___ Data ___

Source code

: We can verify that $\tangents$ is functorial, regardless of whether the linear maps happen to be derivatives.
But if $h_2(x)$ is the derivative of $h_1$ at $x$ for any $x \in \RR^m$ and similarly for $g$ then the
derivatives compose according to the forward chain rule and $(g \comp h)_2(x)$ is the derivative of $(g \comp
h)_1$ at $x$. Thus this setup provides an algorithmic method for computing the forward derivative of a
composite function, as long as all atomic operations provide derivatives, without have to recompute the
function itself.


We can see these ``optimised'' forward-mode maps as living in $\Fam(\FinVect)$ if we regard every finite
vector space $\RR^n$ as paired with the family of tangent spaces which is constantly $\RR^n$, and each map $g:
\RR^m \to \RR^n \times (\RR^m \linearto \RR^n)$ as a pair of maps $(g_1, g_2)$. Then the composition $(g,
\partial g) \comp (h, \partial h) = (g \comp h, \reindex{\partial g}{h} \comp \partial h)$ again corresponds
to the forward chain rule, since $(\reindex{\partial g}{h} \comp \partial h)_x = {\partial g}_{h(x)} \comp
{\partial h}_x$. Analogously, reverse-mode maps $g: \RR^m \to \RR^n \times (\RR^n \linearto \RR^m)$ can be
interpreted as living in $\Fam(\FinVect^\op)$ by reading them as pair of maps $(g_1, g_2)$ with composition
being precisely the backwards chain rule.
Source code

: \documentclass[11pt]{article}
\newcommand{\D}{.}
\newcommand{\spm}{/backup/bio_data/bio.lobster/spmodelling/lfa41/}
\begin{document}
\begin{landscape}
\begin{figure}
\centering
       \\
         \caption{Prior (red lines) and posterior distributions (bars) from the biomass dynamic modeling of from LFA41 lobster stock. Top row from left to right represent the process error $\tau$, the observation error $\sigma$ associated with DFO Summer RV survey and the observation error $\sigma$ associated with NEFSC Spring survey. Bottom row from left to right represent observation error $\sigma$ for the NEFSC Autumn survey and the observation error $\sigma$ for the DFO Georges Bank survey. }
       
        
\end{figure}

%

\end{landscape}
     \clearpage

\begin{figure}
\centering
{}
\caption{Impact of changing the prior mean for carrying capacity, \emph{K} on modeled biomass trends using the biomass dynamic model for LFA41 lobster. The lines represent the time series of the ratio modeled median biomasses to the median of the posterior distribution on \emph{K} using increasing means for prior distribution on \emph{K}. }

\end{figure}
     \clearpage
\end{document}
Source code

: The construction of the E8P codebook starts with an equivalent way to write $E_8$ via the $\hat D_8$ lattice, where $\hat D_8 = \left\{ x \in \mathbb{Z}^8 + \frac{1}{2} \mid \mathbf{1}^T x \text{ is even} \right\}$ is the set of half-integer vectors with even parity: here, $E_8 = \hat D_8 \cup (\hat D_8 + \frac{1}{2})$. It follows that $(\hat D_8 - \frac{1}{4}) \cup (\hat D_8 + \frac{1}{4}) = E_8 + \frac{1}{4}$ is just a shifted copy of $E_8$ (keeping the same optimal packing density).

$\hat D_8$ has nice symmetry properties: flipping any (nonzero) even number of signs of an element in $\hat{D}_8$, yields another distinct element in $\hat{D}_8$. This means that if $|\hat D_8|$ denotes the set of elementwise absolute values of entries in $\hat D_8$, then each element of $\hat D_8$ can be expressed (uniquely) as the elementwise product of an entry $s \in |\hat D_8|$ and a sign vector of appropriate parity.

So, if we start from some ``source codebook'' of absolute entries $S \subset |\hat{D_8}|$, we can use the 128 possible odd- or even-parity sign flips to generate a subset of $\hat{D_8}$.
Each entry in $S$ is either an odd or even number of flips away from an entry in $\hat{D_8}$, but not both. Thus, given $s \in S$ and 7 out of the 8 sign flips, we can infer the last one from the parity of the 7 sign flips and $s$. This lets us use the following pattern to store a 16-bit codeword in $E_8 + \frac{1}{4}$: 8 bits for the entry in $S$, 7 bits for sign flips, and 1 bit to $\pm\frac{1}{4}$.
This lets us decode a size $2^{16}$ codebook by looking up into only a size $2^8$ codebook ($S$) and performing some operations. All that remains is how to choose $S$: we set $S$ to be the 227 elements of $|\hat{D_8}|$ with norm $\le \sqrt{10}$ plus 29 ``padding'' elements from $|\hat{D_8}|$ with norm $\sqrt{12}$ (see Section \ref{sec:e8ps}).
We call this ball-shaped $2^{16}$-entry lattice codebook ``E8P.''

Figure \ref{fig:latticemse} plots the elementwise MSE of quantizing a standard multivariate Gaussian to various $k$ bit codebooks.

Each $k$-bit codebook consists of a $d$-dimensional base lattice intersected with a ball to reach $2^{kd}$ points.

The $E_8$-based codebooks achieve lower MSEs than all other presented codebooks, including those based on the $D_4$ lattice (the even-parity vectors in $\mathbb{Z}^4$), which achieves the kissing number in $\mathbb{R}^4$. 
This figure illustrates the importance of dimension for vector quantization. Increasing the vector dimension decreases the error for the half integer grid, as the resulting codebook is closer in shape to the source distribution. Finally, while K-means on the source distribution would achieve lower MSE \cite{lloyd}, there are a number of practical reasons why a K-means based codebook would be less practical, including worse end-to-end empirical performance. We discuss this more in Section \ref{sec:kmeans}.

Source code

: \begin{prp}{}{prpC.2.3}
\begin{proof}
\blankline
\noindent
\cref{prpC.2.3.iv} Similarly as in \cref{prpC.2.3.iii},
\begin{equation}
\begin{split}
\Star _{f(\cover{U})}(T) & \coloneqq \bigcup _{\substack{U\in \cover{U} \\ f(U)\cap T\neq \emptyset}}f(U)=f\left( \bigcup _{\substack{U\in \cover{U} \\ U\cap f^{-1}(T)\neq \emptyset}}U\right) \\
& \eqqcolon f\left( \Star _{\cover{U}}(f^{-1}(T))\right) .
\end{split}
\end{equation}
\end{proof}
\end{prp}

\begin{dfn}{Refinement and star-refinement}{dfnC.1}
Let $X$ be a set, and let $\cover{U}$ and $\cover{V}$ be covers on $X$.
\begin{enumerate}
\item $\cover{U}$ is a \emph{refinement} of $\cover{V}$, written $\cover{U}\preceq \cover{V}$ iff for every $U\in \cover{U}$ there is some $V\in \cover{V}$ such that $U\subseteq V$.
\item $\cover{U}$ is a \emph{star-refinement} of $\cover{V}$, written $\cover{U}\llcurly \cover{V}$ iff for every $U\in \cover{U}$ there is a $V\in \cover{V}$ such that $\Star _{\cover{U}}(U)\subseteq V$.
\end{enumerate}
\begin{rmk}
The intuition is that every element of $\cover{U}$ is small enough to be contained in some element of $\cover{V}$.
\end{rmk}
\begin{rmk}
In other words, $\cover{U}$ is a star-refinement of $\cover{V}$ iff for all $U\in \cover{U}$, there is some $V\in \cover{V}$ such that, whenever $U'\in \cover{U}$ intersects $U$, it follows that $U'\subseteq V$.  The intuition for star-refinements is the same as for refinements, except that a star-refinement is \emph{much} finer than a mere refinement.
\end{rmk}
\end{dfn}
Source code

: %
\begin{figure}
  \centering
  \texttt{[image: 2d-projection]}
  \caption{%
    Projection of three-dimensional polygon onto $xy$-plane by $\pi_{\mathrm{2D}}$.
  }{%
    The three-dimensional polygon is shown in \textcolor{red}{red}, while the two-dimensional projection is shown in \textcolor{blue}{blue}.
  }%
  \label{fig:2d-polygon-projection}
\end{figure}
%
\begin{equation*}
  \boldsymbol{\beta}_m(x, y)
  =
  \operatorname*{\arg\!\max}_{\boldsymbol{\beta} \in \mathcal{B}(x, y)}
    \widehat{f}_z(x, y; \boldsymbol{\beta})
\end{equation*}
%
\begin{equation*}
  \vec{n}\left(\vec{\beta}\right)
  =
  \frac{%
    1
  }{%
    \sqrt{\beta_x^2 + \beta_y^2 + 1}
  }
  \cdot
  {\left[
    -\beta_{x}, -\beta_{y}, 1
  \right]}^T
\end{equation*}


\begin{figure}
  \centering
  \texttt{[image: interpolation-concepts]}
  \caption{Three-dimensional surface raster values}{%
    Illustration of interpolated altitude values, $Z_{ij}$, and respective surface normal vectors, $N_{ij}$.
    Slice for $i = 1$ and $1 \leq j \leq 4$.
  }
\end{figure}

___

* [What you need to do]: Would you please return all lines of the data that include the word "rule"?

* [Solution to the problem]:
derivatives compose according to the forward chain rule and $(g \comp h)_2(x)$ is the derivative of $(g \comp
to the forward chain rule, since $(\reindex{\partial g}{h} \comp \partial h)_x = {\partial g}_{h(x)} \comp
being precisely the backwards chain rule.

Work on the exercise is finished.